JP2011023676A - Method of manufacturing printed wiring board - Google Patents

Abstract

<P>PROBLEM TO BE SOLVED: To provide a method of manufacturing a printed wiring board excelling in workability, high in manufacturing efficiency, allowing via holes for executing inter-layer connection to be made adjacent to each other, and allowing a high-density wiring pattern. <P>SOLUTION: A masking tape 20 is stuck to a surface of copper foil 13 on one side of a board 12, and openings 24, 26 are formed on the masking tape 20 and the meta foil 13 on the surface with the masking tape 20 laminated thereon. Via holes 16 are formed on the board 12, desmear treatment is performed by irradiating the via holes 16 with plasma, and the masking tape 20 stuck on the side with the openings of the via holes 16 formed is irradiated with plasma. The masking tape 20 around the via holes 16 is etched up to a predetermined thickness. Conductive paste 18 is filled in the via holes 20, the masking tape 20 is peeled off, and the conductive paste 18 is thermally pressed to electrically connect circuit wires 13a, 14a formed by interposing the board 12 with each other. <P>COPYRIGHT: (C)2011,JPO&amp;INPIT

Description

  The present invention relates to a method of manufacturing a printed wiring board in which a plurality of circuit wirings are stacked with an insulating layer interposed therebetween, and the circuit wirings of each layer are connected via interlayer connection portions of via holes.

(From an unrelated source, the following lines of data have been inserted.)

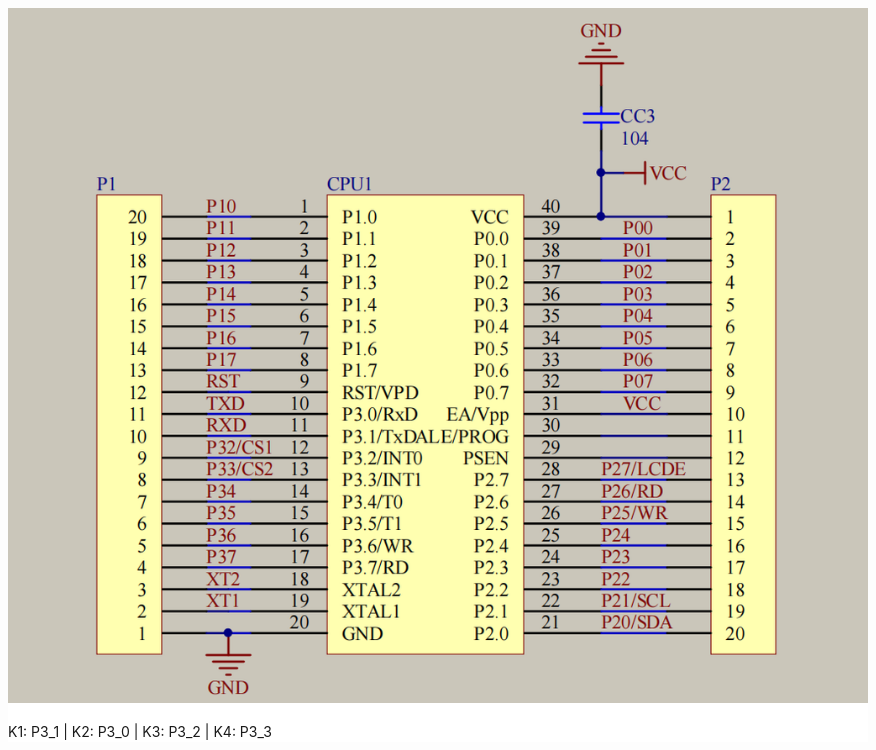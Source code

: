 ![image-20231011090610239](./51C/image-20231011090610239.png)

K1: P3_1 | K2: P3_0 | K3: P3_2 | K4: P3_3

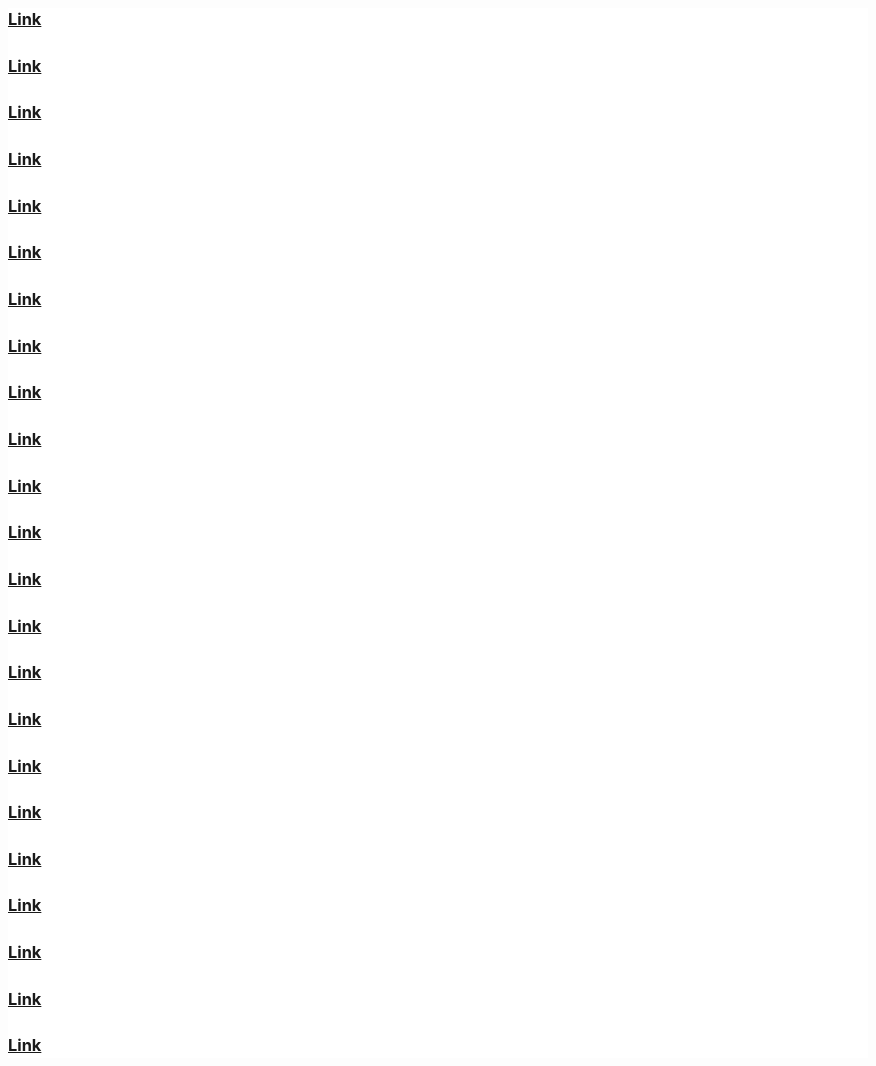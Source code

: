 ### [Link](https://images.dog.ceo/breeds/bouvier/n02106382_2083.jpg)
### [Link](https://images.dog.ceo/breeds/bouvier/n02106382_2087.jpg)
### [Link](https://images.dog.ceo/breeds/bouvier/n02106382_2105.jpg)
### [Link](https://images.dog.ceo/breeds/bouvier/n02106382_2195.jpg)
### [Link](https://images.dog.ceo/breeds/bouvier/n02106382_2305.jpg)
### [Link](https://images.dog.ceo/breeds/bouvier/n02106382_2322.jpg)
### [Link](https://images.dog.ceo/breeds/bouvier/n02106382_2323.jpg)
### [Link](https://images.dog.ceo/breeds/bouvier/n02106382_2343.jpg)
### [Link](https://images.dog.ceo/breeds/bouvier/n02106382_2365.jpg)
### [Link](https://images.dog.ceo/breeds/bouvier/n02106382_2370.jpg)
### [Link](https://images.dog.ceo/breeds/bouvier/n02106382_2401.jpg)
### [Link](https://images.dog.ceo/breeds/bouvier/n02106382_241.jpg)
### [Link](https://images.dog.ceo/breeds/bouvier/n02106382_2417.jpg)
### [Link](https://images.dog.ceo/breeds/bouvier/n02106382_2456.jpg)
### [Link](https://images.dog.ceo/breeds/bouvier/n02106382_2502.jpg)
### [Link](https://images.dog.ceo/breeds/bouvier/n02106382_2529.jpg)
### [Link](https://images.dog.ceo/breeds/bouvier/n02106382_2533.jpg)
### [Link](https://images.dog.ceo/breeds/bouvier/n02106382_2535.jpg)
### [Link](https://images.dog.ceo/breeds/bouvier/n02106382_2536.jpg)
### [Link](https://images.dog.ceo/breeds/bouvier/n02106382_2543.jpg)
### [Link](https://images.dog.ceo/breeds/bouvier/n02106382_2553.jpg)
### [Link](https://images.dog.ceo/breeds/bouvier/n02106382_2658.jpg)
### [Link](https://images.dog.ceo/breeds/bouvier/n02106382_2663.jpg)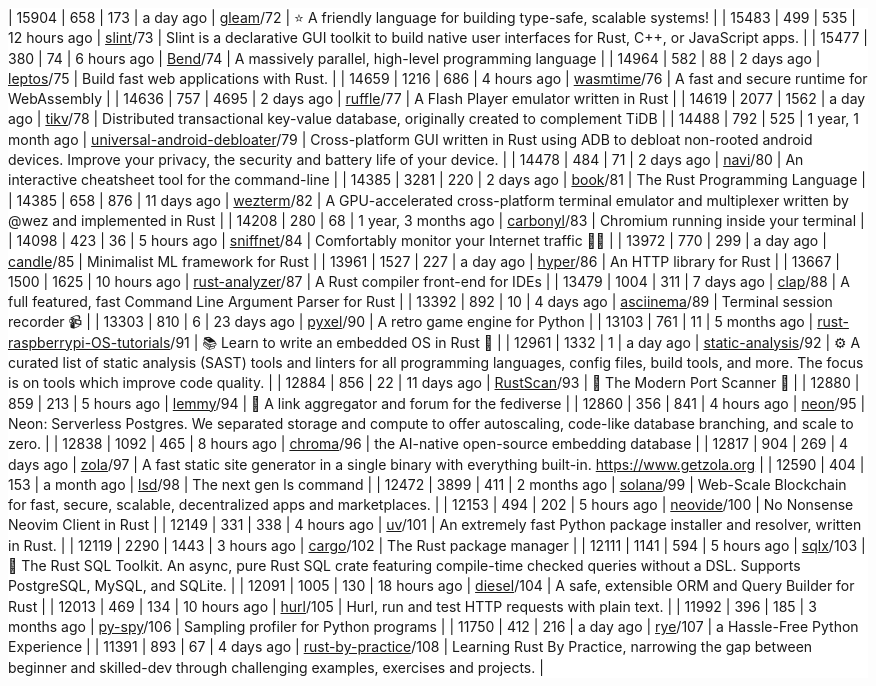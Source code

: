 | 15904 | 658 | 173 | a day ago | [gleam](https://github.com/gleam-lang/gleam)/72 | ⭐️ A friendly language for building type-safe, scalable systems! |
| 15483 | 499 | 535 | 12 hours ago | [slint](https://github.com/slint-ui/slint)/73 | Slint is a declarative GUI toolkit to build native user interfaces for Rust, C++, or JavaScript apps. |
| 15477 | 380 | 74 | 6 hours ago | [Bend](https://github.com/HigherOrderCO/Bend)/74 | A massively parallel, high-level programming language |
| 14964 | 582 | 88 | 2 days ago | [leptos](https://github.com/leptos-rs/leptos)/75 | Build fast web applications with Rust. |
| 14659 | 1216 | 686 | 4 hours ago | [wasmtime](https://github.com/bytecodealliance/wasmtime)/76 | A fast and secure runtime for WebAssembly |
| 14636 | 757 | 4695 | 2 days ago | [ruffle](https://github.com/ruffle-rs/ruffle)/77 | A Flash Player emulator written in Rust |
| 14619 | 2077 | 1562 | a day ago | [tikv](https://github.com/tikv/tikv)/78 | Distributed transactional key-value database, originally created to complement TiDB |
| 14488 | 792 | 525 | 1 year, 1 month ago | [universal-android-debloater](https://github.com/0x192/universal-android-debloater)/79 | Cross-platform GUI written in Rust using ADB to debloat non-rooted android devices. Improve your privacy, the security and battery life of your device. |
| 14478 | 484 | 71 | 2 days ago | [navi](https://github.com/denisidoro/navi)/80 | An interactive cheatsheet tool for the command-line |
| 14385 | 3281 | 220 | 2 days ago | [book](https://github.com/rust-lang/book)/81 | The Rust Programming Language |
| 14385 | 658 | 876 | 11 days ago | [wezterm](https://github.com/wez/wezterm)/82 | A GPU-accelerated cross-platform terminal emulator and multiplexer written by @wez and implemented in Rust |
| 14208 | 280 | 68 | 1 year, 3 months ago | [carbonyl](https://github.com/fathyb/carbonyl)/83 | Chromium running inside your terminal |
| 14098 | 423 | 36 | 5 hours ago | [sniffnet](https://github.com/GyulyVGC/sniffnet)/84 | Comfortably monitor your Internet traffic 🕵️‍♂️ |
| 13972 | 770 | 299 | a day ago | [candle](https://github.com/huggingface/candle)/85 | Minimalist ML framework for Rust |
| 13961 | 1527 | 227 | a day ago | [hyper](https://github.com/hyperium/hyper)/86 | An HTTP library for Rust |
| 13667 | 1500 | 1625 | 10 hours ago | [rust-analyzer](https://github.com/rust-lang/rust-analyzer)/87 | A Rust compiler front-end for IDEs |
| 13479 | 1004 | 311 | 7 days ago | [clap](https://github.com/clap-rs/clap)/88 | A full featured, fast Command Line Argument Parser for Rust |
| 13392 | 892 | 10 | 4 days ago | [asciinema](https://github.com/asciinema/asciinema)/89 | Terminal session recorder 📹 |
| 13303 | 810 | 6 | 23 days ago | [pyxel](https://github.com/kitao/pyxel)/90 | A retro game engine for Python |
| 13103 | 761 | 11 | 5 months ago | [rust-raspberrypi-OS-tutorials](https://github.com/rust-embedded/rust-raspberrypi-OS-tutorials)/91 | :books: Learn to write an embedded OS in Rust :crab: |
| 12961 | 1332 | 1 | a day ago | [static-analysis](https://github.com/analysis-tools-dev/static-analysis)/92 | ⚙️ A curated list of static analysis (SAST) tools and linters for all programming languages, config files, build tools, and more. The focus is on tools which improve code quality. |
| 12884 | 856 | 22 | 11 days ago | [RustScan](https://github.com/RustScan/RustScan)/93 | 🤖 The Modern Port Scanner 🤖 |
| 12880 | 859 | 213 | 5 hours ago | [lemmy](https://github.com/LemmyNet/lemmy)/94 | 🐀 A link aggregator and forum for the fediverse |
| 12860 | 356 | 841 | 4 hours ago | [neon](https://github.com/neondatabase/neon)/95 | Neon: Serverless Postgres. We separated storage and compute to offer autoscaling, code-like database branching, and scale to zero. |
| 12838 | 1092 | 465 | 8 hours ago | [chroma](https://github.com/chroma-core/chroma)/96 | the AI-native open-source embedding database |
| 12817 | 904 | 269 | 4 days ago | [zola](https://github.com/getzola/zola)/97 | A fast static site generator in a single binary with everything built-in. https://www.getzola.org |
| 12590 | 404 | 153 | a month ago | [lsd](https://github.com/lsd-rs/lsd)/98 | The next gen ls command |
| 12472 | 3899 | 411 | 2 months ago | [solana](https://github.com/solana-labs/solana)/99 | Web-Scale Blockchain for fast, secure, scalable, decentralized apps and marketplaces. |
| 12153 | 494 | 202 | 5 hours ago | [neovide](https://github.com/neovide/neovide)/100 | No Nonsense Neovim Client in Rust |
| 12149 | 331 | 338 | 4 hours ago | [uv](https://github.com/astral-sh/uv)/101 | An extremely fast Python package installer and resolver, written in Rust. |
| 12119 | 2290 | 1443 | 3 hours ago | [cargo](https://github.com/rust-lang/cargo)/102 | The Rust package manager |
| 12111 | 1141 | 594 | 5 hours ago | [sqlx](https://github.com/launchbadge/sqlx)/103 | 🧰 The Rust SQL Toolkit. An async, pure Rust SQL crate featuring compile-time checked queries without a DSL. Supports PostgreSQL, MySQL, and SQLite. |
| 12091 | 1005 | 130 | 18 hours ago | [diesel](https://github.com/diesel-rs/diesel)/104 | A safe, extensible ORM and Query Builder for Rust |
| 12013 | 469 | 134 | 10 hours ago | [hurl](https://github.com/Orange-OpenSource/hurl)/105 | Hurl, run and test HTTP requests with plain text. |
| 11992 | 396 | 185 | 3 months ago | [py-spy](https://github.com/benfred/py-spy)/106 | Sampling profiler for Python programs |
| 11750 | 412 | 216 | a day ago | [rye](https://github.com/astral-sh/rye)/107 | a Hassle-Free Python Experience |
| 11391 | 893 | 67 | 4 days ago | [rust-by-practice](https://github.com/sunface/rust-by-practice)/108 | Learning Rust By Practice,  narrowing the gap between beginner and skilled-dev through challenging examples, exercises and projects. |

  Conventionally, in order to electrically connect each circuit wiring insulated by an insulating substrate in a multilayer printed wiring board, a via hole having a conductive material provided therein is formed through the insulating substrate. For this interlayer connection, a method is used in which a via hole formed in the substrate is filled with copper plating or conductive paste. In particular, the interlayer connection structure using the conductive paste is excellent in that the environmental load during manufacturing is small and the manufacturing method is simple.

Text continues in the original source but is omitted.